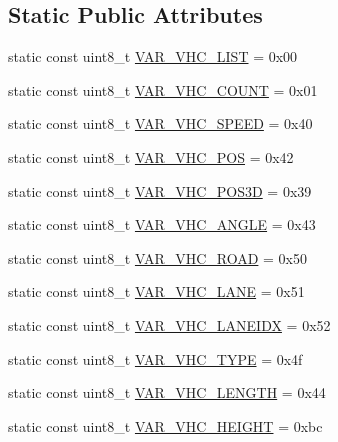 \subsection*{Static Public Attributes}
\begin{DoxyCompactItemize}
\item 
static const uint8\+\_\+t \hyperlink{classtraci__api_1_1_vehicle_manager_a3a3e88819303878e178eaf8b8bdbcef4}{V\+A\+R\+\_\+\+V\+H\+C\+\_\+\+L\+I\+ST} = 0x00
\item 
static const uint8\+\_\+t \hyperlink{classtraci__api_1_1_vehicle_manager_a2b2f33767a7e8ed8d9d64f6ee3ad4ae2}{V\+A\+R\+\_\+\+V\+H\+C\+\_\+\+C\+O\+U\+NT} = 0x01
\item 
static const uint8\+\_\+t \hyperlink{classtraci__api_1_1_vehicle_manager_a77976695ff8714a9122a3e940cc54e04}{V\+A\+R\+\_\+\+V\+H\+C\+\_\+\+S\+P\+E\+ED} = 0x40
\item 
static const uint8\+\_\+t \hyperlink{classtraci__api_1_1_vehicle_manager_a1788cd990fdaa86ccb0fe19fc7cce48d}{V\+A\+R\+\_\+\+V\+H\+C\+\_\+\+P\+OS} = 0x42
\item 
static const uint8\+\_\+t \hyperlink{classtraci__api_1_1_vehicle_manager_a545dfa38d9a38ece41697cfd4bf9d061}{V\+A\+R\+\_\+\+V\+H\+C\+\_\+\+P\+O\+S3D} = 0x39
\item 
static const uint8\+\_\+t \hyperlink{classtraci__api_1_1_vehicle_manager_a04d9e30519527b2dc7cd46b8ef1a3cb0}{V\+A\+R\+\_\+\+V\+H\+C\+\_\+\+A\+N\+G\+LE} = 0x43
\item 
static const uint8\+\_\+t \hyperlink{classtraci__api_1_1_vehicle_manager_a3dfae245f71178616fa4cbd355de8950}{V\+A\+R\+\_\+\+V\+H\+C\+\_\+\+R\+O\+AD} = 0x50
\item 
static const uint8\+\_\+t \hyperlink{classtraci__api_1_1_vehicle_manager_a77a3774d3a7434fc480201f70973e9e4}{V\+A\+R\+\_\+\+V\+H\+C\+\_\+\+L\+A\+NE} = 0x51
\item 
static const uint8\+\_\+t \hyperlink{classtraci__api_1_1_vehicle_manager_aabbd35962ffe19b69a014feb37bde0c4}{V\+A\+R\+\_\+\+V\+H\+C\+\_\+\+L\+A\+N\+E\+I\+DX} = 0x52
\item 
static const uint8\+\_\+t \hyperlink{classtraci__api_1_1_vehicle_manager_a9b212d9d477bebf7f2fe54f9c3555acb}{V\+A\+R\+\_\+\+V\+H\+C\+\_\+\+T\+Y\+PE} = 0x4f
\item 
static const uint8\+\_\+t \hyperlink{classtraci__api_1_1_vehicle_manager_a60eabc78c2a9d2f68e46fcbaf0dbb8b6}{V\+A\+R\+\_\+\+V\+H\+C\+\_\+\+L\+E\+N\+G\+TH} = 0x44
\item 
static const uint8\+\_\+t \hyperlink{classtraci__api_1_1_vehicle_manager_af4d5d1a208087f6d8fcf587d48d2bc3e}{V\+A\+R\+\_\+\+V\+H\+C\+\_\+\+H\+E\+I\+G\+HT} = 0xbc

\end{DoxyCompactItemize}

----------

-- Task goal --
In the entries above, find each line that includes the string "DoxyCompactItemize" and copy it.

-- Solved problem --
\begin{DoxyCompactItemize}
\end{DoxyCompactItemize}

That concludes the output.